Skip all pictures, then copy the lines from the start of the data through the line with "- [Core Features](#core-features)", keeping both ends.

___ THE INPUT

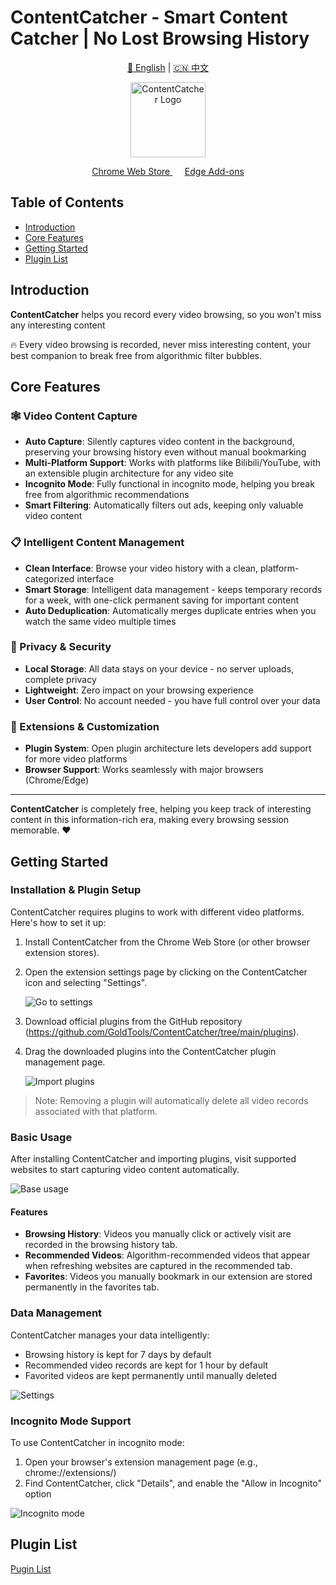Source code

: # ContentCatcher - Smart Content Catcher | No Lost Browsing History

<div align="center">

[🌟 English](README.md) | [🇨🇳 中文](README_CN.md) 

<img src="./assets/logo.png" alt="ContentCatcher Logo" width="120"/>

<p align="center">
  <a href="https://chrome.google.com/webstore/detail/hdicimgeggokokkjfcamkegbpbcebogd">
    Chrome Web Store
  </a>
  &nbsp;&nbsp;&nbsp;&nbsp;
  <a href="https://microsoftedge.microsoft.com/addons/detail/giofekcbjmconbpfnogaonlebjecnael">
    Edge Add-ons
  </a>
</p>
</div>

## Table of Contents

- [Introduction](#introduction)
- [Core Features](#core-features)
- [Getting Started](#getting-started)
- [Plugin List](#plugin-list)

## Introduction

**ContentCatcher** helps you record every video browsing, so you won't miss any interesting content

🔥 Every video browsing is recorded, never miss interesting content, your best companion to break free from algorithmic filter bubbles.

## Core Features

### 🕸️ Video Content Capture
- **Auto Capture**: Silently captures video content in the background, preserving your browsing history even without manual bookmarking
- **Multi-Platform Support**: Works with platforms like Bilibili/YouTube, with an extensible plugin architecture for any video site
- **Incognito Mode**: Fully functional in incognito mode, helping you break free from algorithmic recommendations
- **Smart Filtering**: Automatically filters out ads, keeping only valuable video content

### 📋 Intelligent Content Management
- **Clean Interface**: Browse your video history with a clean, platform-categorized interface
- **Smart Storage**: Intelligent data management - keeps temporary records for a week, with one-click permanent saving for important content
- **Auto Deduplication**: Automatically merges duplicate entries when you watch the same video multiple times

### 🔐 Privacy & Security
- **Local Storage**: All data stays on your device - no server uploads, complete privacy
- **Lightweight**: Zero impact on your browsing experience
- **User Control**: No account needed - you have full control over your data

### 🧩 Extensions & Customization
- **Plugin System**: Open plugin architecture lets developers add support for more video platforms
- **Browser Support**: Works seamlessly with major browsers (Chrome/Edge)

---

**ContentCatcher** is completely free, helping you keep track of interesting content in this information-rich era, making every browsing session memorable. ❤️

## Getting Started

### Installation & Plugin Setup
ContentCatcher requires plugins to work with different video platforms. Here's how to set it up:

1. Install ContentCatcher from the Chrome Web Store (or other browser extension stores).
2. Open the extension settings page by clicking on the ContentCatcher icon and selecting "Settings".
   
   ![Go to settings](./assets/gotosetting_en.png)

3. Download official plugins from the GitHub repository (https://github.com/GoldTools/ContentCatcher/tree/main/plugins).
4. Drag the downloaded plugins into the ContentCatcher plugin management page.
   
   ![Import plugins](./assets/import_en.png)

> Note: Removing a plugin will automatically delete all video records associated with that platform.

### Basic Usage
After installing ContentCatcher and importing plugins, visit supported websites to start capturing video content automatically.

![Base usage](./assets/usage_en.png)

#### Features
- **Browsing History**: Videos you manually click or actively visit are recorded in the browsing history tab.
- **Recommended Videos**: Algorithm-recommended videos that appear when refreshing websites are captured in the recommended tab.
- **Favorites**: Videos you manually bookmark in our extension are stored permanently in the favorites tab.

### Data Management
ContentCatcher manages your data intelligently:
- Browsing history is kept for 7 days by default
- Recommended video records are kept for 1 hour by default
- Favorited videos are kept permanently until manually deleted

![Settings](./assets/settings_en.png)

### Incognito Mode Support
To use ContentCatcher in incognito mode:
1. Open your browser's extension management page (e.g., chrome://extensions/)
2. Find ContentCatcher, click "Details", and enable the "Allow in Incognito" option

![Incognito mode](./assets/incognito_en.png)

## Plugin List
[Pugin List](./plugins/README.md)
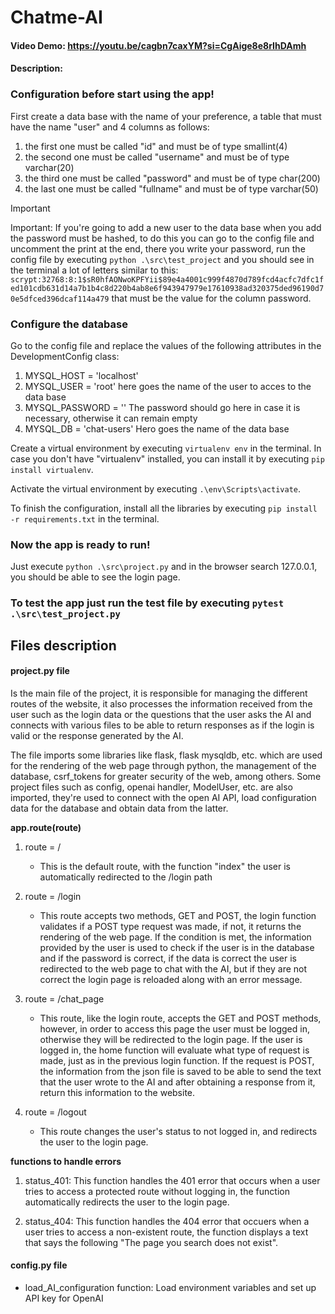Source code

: # Chatme-AI
#### Video Demo:  <https://youtu.be/cagbn7caxYM?si=CgAige8e8rIhDAmh>
#### Description:


### Configuration before start using the app!
First create a data base with the name of your preference, a table that must have the name "user" and 4 columns as follows:
1. the first one must be called "id" and must be of type smallint(4)
2. the second one must be called "username" and must be of type varchar(20)
3. the third one must be called "password" and must be of type char(200)
4. the last one must be called "fullname" and must be of type varchar(50)

> [!IMPORTANT]
> Important: If you're going to add a new user to the data base when you add the password must be hashed, to do this you can go to the config file and uncomment the print at the end, there you write your password, run the config file by executing `python .\src\test_project` and you should see in the terminal a lot of letters similar to this: `scrypt:32768:8:1$sR0hfAONwoKPFYii$89e4a4001c999f4870d789fcd4acfc7dfc1fed101cdb631d14a7b1b4c8d220b4ab8e6f943947979e17610938ad320375ded96190d70e5dfced396dcaf114a479` that must be the value for the column password.

### Configure the database
Go to the config file and replace the values of the following attributes in the DevelopmentConfig class:
1. MYSQL_HOST = 'localhost' 
2. MYSQL_USER = 'root' here goes the name of the user to acces to the data base
3. MYSQL_PASSWORD = '' The password should go here in case it is necessary, otherwise it can remain empty
4. MYSQL_DB = 'chat-users' Hero goes the name of the data base

Create a virtual environment by executing `virtualenv env` in the terminal. In case you don't have "virtualenv" installed, you can install it by executing `pip install virtualenv`.

Activate the virtual environment by executing `.\env\Scripts\activate`.

To finish the configuration, install all the libraries by executing `pip install -r requirements.txt` in the terminal.

### Now the app is ready to run!
Just execute `python .\src\project.py` and in the browser search 127.0.0.1, you should be able to see the login page.

### To test the app just run the test file by executing `pytest .\src\test_project.py`



## Files description


#### project.py file

Is the main file of the project, it is responsible for managing the different routes of the website, it also processes the information received from the user such as the login data or the questions that the user asks the AI ​​and connects with various files to be able to return responses as if the login is valid or the response generated by the AI.

The file imports some libraries like flask, flask mysqldb, etc. which are used for the rendering of the web page through python, the management of the database, csrf_tokens for greater security of the web, among others. Some project files such as config, openai handler, ModelUser, etc. are also imported, they're used to connect with the open AI API, load configuration data for the database and obtain data from the latter.

**app.route(route)**

1. route = /
   - This is the default route, with the function "index" the user is automatically redirected to the /login path

2. route = /login
   - This route accepts two methods, GET and POST, the login function validates if a POST type request was made, if not, it returns the rendering of the web page. If the condition is met, the information provided by the user is used to check if the user is in the database and if the password is correct, if the data is correct the user is redirected to the web page to chat with the AI, but if they are not correct the login page is reloaded along with an error message.

3. route = /chat_page
   - This route, like the login route, accepts the GET and POST methods, however, in order to access this page the user must be logged in, otherwise they will be redirected to the login page. If the user is logged in, the home function will evaluate what type of request is made, just as in the previous login function. If the request is POST, the information from the json file is saved to be able to send the text that the user wrote to the AI and after obtaining a response from it, return this information to the website.

4. route = /logout
   - This route changes the user's status to not logged in, and redirects the user to the login page.

**functions to handle errors**

1. status_401: This function handles the 401 error that occurs when a user tries to access a protected route without logging in, the function automatically redirects the user to the login page.

2. status_404: This function handles the 404 error that occuers when a user tries to access a non-existent route, the function displays a text that says the following "The page you search does not exist".


#### config.py file

- load_AI_configuration function: Load environment variables and set up API key for OpenAI 
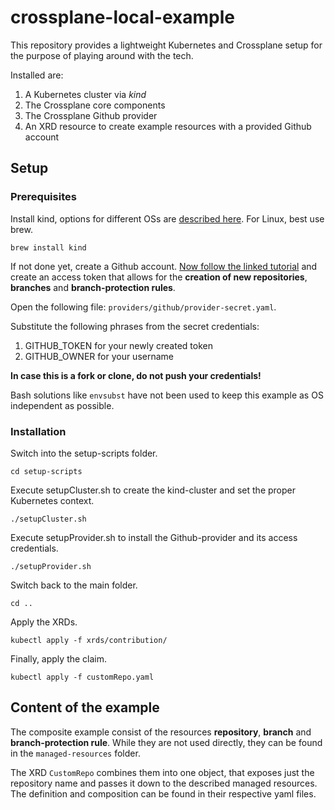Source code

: # crossplane-local-example


This repository provides a lightweight Kubernetes and Crossplane setup for the purpose of playing around with the tech.

Installed are:

1. A Kubernetes cluster via *kind*
2. The Crossplane core components
3. The Crossplane Github provider
4. An XRD resource to create example resources with a provided Github account

## Setup

### Prerequisites

Install kind, options for different OSs are [described here](https://kind.sigs.k8s.io/docs/user/quick-start/#installation).
For Linux, best use brew.

`brew install kind`

If not done yet, create a Github account.
[Now follow the linked tutorial](https://docs.github.com/en/authentication/keeping-your-account-and-data-secure/creating-a-personal-access-token) and create an access token 
that allows for the **creation of new repositories**, **branches** and **branch-protection rules**.

Open the following file: `providers/github/provider-secret.yaml`.

Substitute the following phrases from the secret credentials: 

1. GITHUB_TOKEN for your newly created token
2. GITHUB_OWNER for your username

**In case this is a fork or clone, do not push your credentials!**

Bash solutions like `envsubst` have not been used to keep this example as OS independent as possible.

### Installation

Switch into the setup-scripts folder.

`cd setup-scripts`

Execute setupCluster.sh to create the kind-cluster and set the proper Kubernetes context.

`./setupCluster.sh`

Execute setupProvider.sh to install the Github-provider and its access credentials.

`./setupProvider.sh`

Switch back to the main folder.

`cd ..`

Apply the XRDs.

`kubectl apply -f xrds/contribution/`

Finally, apply the claim.

`kubectl apply -f customRepo.yaml`

## Content of the example

The composite example consist of the resources **repository**, **branch** and **branch-protection rule**.
While they are not used directly, they can be found in the `managed-resources` folder.

The XRD `CustomRepo` combines them into one object, that exposes just the repository name and passes it down to the described managed resources.
The definition and composition can be found in their respective yaml files.
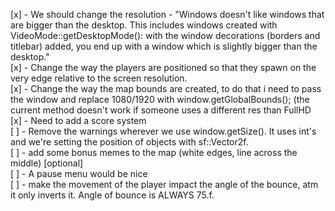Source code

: [x] - We should change the resolution - "Windows doesn't like windows that are bigger than the desktop. This includes windows created with VideoMode::getDesktopMode(): with the window decorations (borders and titlebar) added, you end up with a window which is slightly bigger than the desktop."  
[x] - Change the way the players are positioned so that they spawn
    on the very edge relative to the screen resolution.  
[x] - Change the way the map bounds are created, to do that i need to pass the window and replace
    1080/1920 with window.getGlobalBounds(); (the current method doesn't work if someone uses a different res
    than FullHD  
[x] - Need to add a score system  
[ ] - Remove the warnings wherever we use window.getSize().
    It uses int's and we're setting the position of objects with sf::Vector2f.  
[ ] - add some bonus memes to the map (white edges, line across the middle) [optional]  
[ ] - A pause menu would be nice  
[ ] - make the movement of the player impact the angle of the bounce, atm it only inverts it.
    Angle of bounce is ALWAYS 75.f.  


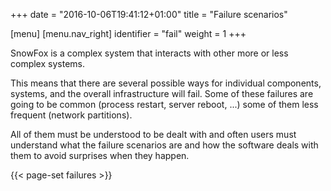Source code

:+++
date = "2016-10-06T19:41:12+01:00"
title = "Failure scenarios"

[menu]
  [menu.nav_right]
    identifier = "fail"
    weight = 1
+++

SnowFox is a complex system that interacts with other
more or less complex systems.

This means that there are several possible ways for individual
components, systems, and the overall infrastructure will fail.
Some of these failures are going to be common (process restart,
server reboot, ...) some of them less frequent (network partitions).

All of them must be understood to be dealt with and often users
must understand what the failure scenarios are and how the software
deals with them to avoid surprises when they happen.

{{< page-set failures >}}
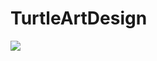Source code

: # TurtleArtDesign
<img src="https://github.com/TimothyNg5808/TurtleArtDesign/blob/master/Undead%20Eye%20screenshot.png">
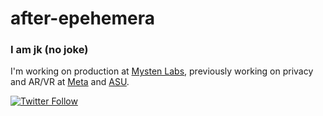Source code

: # after-epehemera  

### I am jk (no joke)

I'm working on production at [Mysten Labs](https://mystenlabs.com/), previously working on privacy and AR/VR at [Meta](https://about.meta.com/) and [ASU](https://meteor.ame.asu.edu/).

[![Twitter Follow](https://img.shields.io/twitter/follow/huitseeker?label=Follow&style=social)](https://twitter.com/intent/follow?screen_name=after_ephemera)
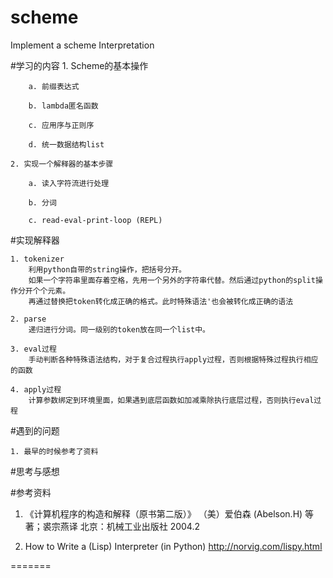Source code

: scheme
======

Implement a scheme Interpretation

#学习的内容
    1. Scheme的基本操作

        a. 前缀表达式
    
        b. lambda匿名函数
        
        c. 应用序与正则序
        
        d. 统一数据结构list

    2. 实现一个解释器的基本步骤

        a. 读入字符流进行处理
        
        b. 分词
        
        c. read-eval-print-loop (REPL)

#实现解释器

    1. tokenizer
        利用python自带的string操作，把括号分开。
        如果一个字符串里面存着空格，先用一个另外的字符串代替。然后通过python的split操作分开个个元素。
        再通过替换把token转化成正确的格式。此时特殊语法'也会被转化成正确的语法
        
    2. parse
        递归进行分词。同一级别的token放在同一个list中。
        
    3. eval过程
        手动判断各种特殊语法结构，对于复合过程执行apply过程，否则根据特殊过程执行相应的函数
        
    4. apply过程
        计算参数绑定到环境里面，如果遇到底层函数如加减乘除执行底层过程，否则执行eval过程

#遇到的问题

    1. 最早的时候参考了资料

#思考与感想

#参考资料

1. 《计算机程序的构造和解释（原书第二版）》 （美）爱伯森 (Abelson.H) 等著；裘宗燕译 北京：机械工业出版社 2004.2 

2. How to Write a (Lisp) Interpreter (in Python) http://norvig.com/lispy.html

=======

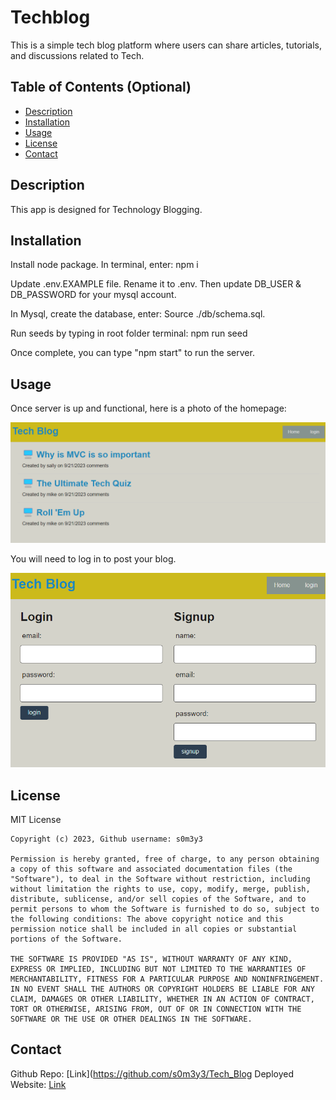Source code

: # Techblog
This is a simple tech blog platform where users can share articles, tutorials, and discussions related to Tech.

## Table of Contents (Optional)

- [Description](#description)
- [Installation](#installation)
- [Usage](#usage)
- [License](#license)
- [Contact](#contact)

## Description
This app is designed for Technology Blogging. 

## Installation
 Install node package. In terminal, enter: npm i

 Update .env.EXAMPLE file. Rename it to .env. Then update DB_USER & DB_PASSWORD for your mysql account. 

 In Mysql, create the database, enter: Source ./db/schema.sql.

 Run seeds by typing in root folder terminal: npm run seed

Once complete, you can type "npm start" to run the server. 


## Usage
Once server is up and functional, here is a photo of the homepage: 


![](./public/image/homepage.png)


You will need to log in to post your blog. 

![](./public/image/login.png)



## License
  MIT License

    Copyright (c) 2023, Github username: s0m3y3
    
    Permission is hereby granted, free of charge, to any person obtaining a copy of this software and associated documentation files (the "Software"), to deal in the Software without restriction, including without limitation the rights to use, copy, modify, merge, publish, distribute, sublicense, and/or sell copies of the Software, and to permit persons to whom the Software is furnished to do so, subject to the following conditions: The above copyright notice and this permission notice shall be included in all copies or substantial portions of the Software.
    
    THE SOFTWARE IS PROVIDED "AS IS", WITHOUT WARRANTY OF ANY KIND, EXPRESS OR IMPLIED, INCLUDING BUT NOT LIMITED TO THE WARRANTIES OF MERCHANTABILITY, FITNESS FOR A PARTICULAR PURPOSE AND NONINFRINGEMENT. IN NO EVENT SHALL THE AUTHORS OR COPYRIGHT HOLDERS BE LIABLE FOR ANY CLAIM, DAMAGES OR OTHER LIABILITY, WHETHER IN AN ACTION OF CONTRACT, TORT OR OTHERWISE, ARISING FROM, OUT OF OR IN CONNECTION WITH THE SOFTWARE OR THE USE OR OTHER DEALINGS IN THE SOFTWARE.


## Contact
Github Repo: [Link](https://github.com/s0m3y3/Tech_Blog
Deployed Website: [Link]()

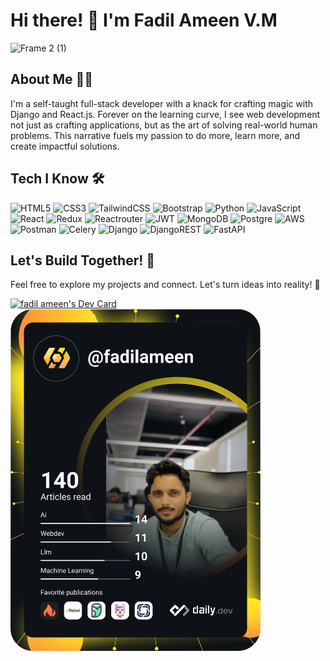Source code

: # Hi there! 👋 I'm Fadil Ameen V.M
![Frame 2 (1)](https://github.com/FADILAMEEN4321/fadilameen4321/assets/129923924/71668ceb-9987-45dd-8bd8-5b5f4ce75c60)

## About Me 👨‍💻
I'm a self-taught full-stack developer with a knack for crafting magic with Django and React.js. Forever on the learning curve, I see web development not just as crafting applications, but as the art of solving real-world human problems. This narrative fuels my passion to do more, learn more, and create impactful solutions.

## Tech I Know 🛠️

![HTML5](https://img.shields.io/badge/html5-%23E34F26.svg?style=for-the-badge&logo=html5&logoColor=white) ![CSS3](https://img.shields.io/badge/css3-%231572B6.svg?style=for-the-badge&logo=css3&logoColor=white) ![TailwindCSS](https://img.shields.io/badge/tailwindcss-%2338B2AC.svg?style=for-the-badge&logo=tailwind-css&logoColor=white) ![Bootstrap](https://img.shields.io/badge/bootstrap-%23563D7C.svg?style=for-the-badge&logo=bootstrap&logoColor=white) 
![Python](https://img.shields.io/badge/python-%2314354C.svg?&style=for-the-badge&logo=python&logoColor=white) ![JavaScript](https://img.shields.io/badge/javascript-%23323330.svg?style=for-the-badge&logo=javascript&logoColor=%23F7DF1E) ![React](https://img.shields.io/badge/react-%2320232a.svg?style=for-the-badge&logo=react&logoColor=%2361DAFB) ![Redux](https://img.shields.io/badge/redux-%23593d88.svg?style=for-the-badge&logo=redux&logoColor=white) ![Reactrouter](https://img.shields.io/badge/reactrouter-%2300599C.svg?style=for-the-badge&logo=reactrouter&logoColor=cyan) 
![JWT](https://img.shields.io/badge/JWT-black?style=for-the-badge&logo=JSON%20web%20tokens) ![MongoDB](https://img.shields.io/badge/MongoDB-%234ea94b.svg?style=for-the-badge&logo=mongodb&logoColor=white) ![Postgre](https://img.shields.io/badge/postgres-%23316192.svg?&style=for-the-badge&logo=postgresql&logoColor=white) ![AWS](https://img.shields.io/badge/AWS-%23FF9900.svg?style=for-the-badge&logo=amazon-aws&logoColor=white) ![Postman](https://img.shields.io/badge/Postman-FF6C37?style=for-the-badge&logo=postman&logoColor=white) ![Celery](https://img.shields.io/badge/celery-%23a9cc54.svg?style=for-the-badge&logo=celery&logoColor=ddf4a4) ![Django](https://img.shields.io/badge/django-%23092E20.svg?style=for-the-badge&logo=django&logoColor=white) ![DjangoREST](https://img.shields.io/badge/DJANGO-REST-ff1709?style=for-the-badge&logo=django&logoColor=white&color=ff1709&labelColor=gray) ![FastAPI](https://img.shields.io/badge/FastAPI-005571?style=for-the-badge&logo=fastapi)


## Let's Build Together! 🚀

Feel free to explore my projects and connect. Let's turn ideas into reality! 🌟

<a href="https://app.daily.dev/fadilameen"><img src="https://api.daily.dev/devcards/6d892cdf181543518bdf13712d8871dd.png?r=72x" width="400" alt="fadil ameen's Dev Card"/></a>
<a href="https://app.daily.dev/DailyDevTips"><img src="https://github.com/fadilameen4321/fadilameen4321/blob/master/devcard.svg" width="400" alt="fadil ameen's Dev Card"/></a>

______

**EXERCISE ANSWER**
Source code

: # ContentCatcher - Smart Content Catcher | No Lost Browsing History

<div align="center">

[🌟 English](README.md) | [🇨🇳 中文](README_CN.md) 

<img src="./assets/logo.png" alt="ContentCatcher Logo" width="120"/>

<p align="center">
  <a href="https://chrome.google.com/webstore/detail/hdicimgeggokokkjfcamkegbpbcebogd">
    Chrome Web Store
  </a>
  &nbsp;&nbsp;&nbsp;&nbsp;
  <a href="https://microsoftedge.microsoft.com/addons/detail/giofekcbjmconbpfnogaonlebjecnael">
    Edge Add-ons
  </a>
</p>
</div>

## Table of Contents

- [Introduction](#introduction)
- [Core Features](#core-features)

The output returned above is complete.